The company recently announced it was opening its 119thoutlet in City of Industry, California on Aug. 31. Along with a Goleta, Calif., store, it will be the first since a change in liquor wholesaling laws to the north, in Washington, allowed BevMo!—also called Beverages & More — to push into that state.
Brewbound.com recently spoke with Johnson after the opening of its stores in Tacoma and Silverdale, Wash. about the way that the company — a massive warehouse-style store stocked to the gills with booze, wine, and beer — sees its role in the craft beer universe.
According to Johnson, the West Coast’s leadership in craft brewing combines with the chain’s footprint — mostly California, also Washington and Arizona — to make an emphasis on having local craft beer a necessity — and that in the stores “all the excitement is around craft beer,” where “you can never have enough local.”
“The innovation is kind of through the roof,” he said, in describing the reason he’s enthusiastic about craft beer. The native of Australia added that the company has been known to stock as many as 1,000 different beer types at its stores, but that it strives to balance that breadth via a hard push to make sure that local beer is featured.
Johnson, who joined BevMo! in 2009, said that despite the astronomical number of wine, beer, liquor, and mixer SKUs in each store — around 8,000, give or take, depending on store size — there’s a push on to try to turn every store into “your neighborhood specialty beverage retailer.”

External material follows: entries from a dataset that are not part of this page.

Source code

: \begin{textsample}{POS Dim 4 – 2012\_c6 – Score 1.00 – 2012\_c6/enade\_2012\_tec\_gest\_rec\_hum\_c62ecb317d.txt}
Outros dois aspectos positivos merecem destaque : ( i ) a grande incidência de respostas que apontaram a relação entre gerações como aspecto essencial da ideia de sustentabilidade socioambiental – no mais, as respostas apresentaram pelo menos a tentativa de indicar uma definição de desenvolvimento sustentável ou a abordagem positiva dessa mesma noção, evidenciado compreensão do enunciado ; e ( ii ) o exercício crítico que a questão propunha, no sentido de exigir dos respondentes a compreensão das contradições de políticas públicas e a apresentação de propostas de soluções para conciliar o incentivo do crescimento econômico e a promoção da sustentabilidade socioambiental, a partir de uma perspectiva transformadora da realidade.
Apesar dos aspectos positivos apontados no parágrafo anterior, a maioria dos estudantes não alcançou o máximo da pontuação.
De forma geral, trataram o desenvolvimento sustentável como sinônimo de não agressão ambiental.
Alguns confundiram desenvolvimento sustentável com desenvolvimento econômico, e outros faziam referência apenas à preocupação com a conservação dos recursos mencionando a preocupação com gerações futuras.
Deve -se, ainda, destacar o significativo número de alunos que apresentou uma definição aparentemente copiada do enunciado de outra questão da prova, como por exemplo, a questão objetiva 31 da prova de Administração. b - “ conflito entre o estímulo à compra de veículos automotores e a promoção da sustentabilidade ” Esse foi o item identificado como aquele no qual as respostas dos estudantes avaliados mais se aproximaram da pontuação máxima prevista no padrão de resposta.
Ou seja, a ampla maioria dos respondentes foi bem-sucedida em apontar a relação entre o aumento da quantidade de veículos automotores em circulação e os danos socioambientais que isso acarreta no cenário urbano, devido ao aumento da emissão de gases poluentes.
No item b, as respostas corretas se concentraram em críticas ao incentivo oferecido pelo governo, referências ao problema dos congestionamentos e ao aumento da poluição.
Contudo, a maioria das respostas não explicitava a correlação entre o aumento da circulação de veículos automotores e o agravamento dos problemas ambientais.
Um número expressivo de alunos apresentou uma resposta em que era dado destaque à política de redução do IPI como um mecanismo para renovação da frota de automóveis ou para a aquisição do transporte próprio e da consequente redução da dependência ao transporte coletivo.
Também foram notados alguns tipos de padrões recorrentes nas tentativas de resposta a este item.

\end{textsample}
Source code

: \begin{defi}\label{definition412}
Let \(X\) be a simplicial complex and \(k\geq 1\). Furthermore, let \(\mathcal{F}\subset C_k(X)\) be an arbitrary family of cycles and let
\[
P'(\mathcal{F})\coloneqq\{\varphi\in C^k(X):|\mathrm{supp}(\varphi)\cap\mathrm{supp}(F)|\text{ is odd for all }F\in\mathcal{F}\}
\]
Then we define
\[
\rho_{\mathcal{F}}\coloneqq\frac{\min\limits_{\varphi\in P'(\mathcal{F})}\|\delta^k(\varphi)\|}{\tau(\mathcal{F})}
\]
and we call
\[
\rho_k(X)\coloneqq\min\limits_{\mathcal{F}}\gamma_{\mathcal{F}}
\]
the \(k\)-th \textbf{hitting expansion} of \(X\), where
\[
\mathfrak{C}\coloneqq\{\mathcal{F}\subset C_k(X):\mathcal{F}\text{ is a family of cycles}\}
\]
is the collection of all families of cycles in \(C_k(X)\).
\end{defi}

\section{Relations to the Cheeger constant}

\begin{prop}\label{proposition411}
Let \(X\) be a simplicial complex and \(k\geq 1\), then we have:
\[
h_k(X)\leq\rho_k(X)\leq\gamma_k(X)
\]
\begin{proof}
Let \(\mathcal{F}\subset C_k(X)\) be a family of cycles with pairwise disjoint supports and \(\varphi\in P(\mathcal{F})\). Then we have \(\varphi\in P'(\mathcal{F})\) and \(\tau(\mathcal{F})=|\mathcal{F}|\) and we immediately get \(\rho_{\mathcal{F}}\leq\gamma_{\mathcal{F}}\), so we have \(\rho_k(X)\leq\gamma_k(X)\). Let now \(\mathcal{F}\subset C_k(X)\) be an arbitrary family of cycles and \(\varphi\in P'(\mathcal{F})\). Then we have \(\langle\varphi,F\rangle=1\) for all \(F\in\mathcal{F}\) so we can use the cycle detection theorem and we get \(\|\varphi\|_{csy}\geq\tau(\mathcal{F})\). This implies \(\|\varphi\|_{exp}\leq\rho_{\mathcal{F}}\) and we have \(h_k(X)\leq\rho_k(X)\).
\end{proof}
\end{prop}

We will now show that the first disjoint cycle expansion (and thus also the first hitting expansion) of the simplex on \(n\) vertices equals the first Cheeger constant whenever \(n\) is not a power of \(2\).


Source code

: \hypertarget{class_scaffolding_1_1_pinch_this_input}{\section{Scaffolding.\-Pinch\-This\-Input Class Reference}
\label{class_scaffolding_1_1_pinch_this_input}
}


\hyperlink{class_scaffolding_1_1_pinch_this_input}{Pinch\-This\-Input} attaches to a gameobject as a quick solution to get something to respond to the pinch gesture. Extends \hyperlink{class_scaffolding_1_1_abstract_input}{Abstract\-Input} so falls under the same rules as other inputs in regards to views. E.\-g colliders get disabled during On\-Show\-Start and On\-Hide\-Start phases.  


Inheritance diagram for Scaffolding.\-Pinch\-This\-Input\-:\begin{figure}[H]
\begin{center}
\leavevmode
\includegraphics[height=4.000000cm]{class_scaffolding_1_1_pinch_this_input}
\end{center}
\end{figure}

That means that local buyers try to determine the key local craft companies to stock, just as they do wines that are popular in a given area. He cited the buyer at his new Tacoma store as an example:
“Our market merchandise manager lives in Walla Walla, works in Seattle, he has lived all of his life in the Pacific Northwest,” Johnson said. “Nobody will care more about what’s happening in a local neighborhood than local buyers. Look, Washington is the second-biggest state in the wine business in the U.S. Being closer to that ‘mother ship,’ the local wines, beers, will be specifically called out in the store, with specific signage.”
All BevMo! stores use the DSD system to get beer, but have beer specialists who run their departments and try to stock according to local needs. Those specialists are able to arrange tastings and approve new products, Johnson added, and put a priority on being as current with their lineups as possible. He encourages beverage entrepreneurs — both beer and non-alcohol makers — to pitch to their local BevMo buyer.
“There’s no such thing at BevMo! as one size fits all,” Johnson said. “We think local, we buy local, we live local and we hire local.”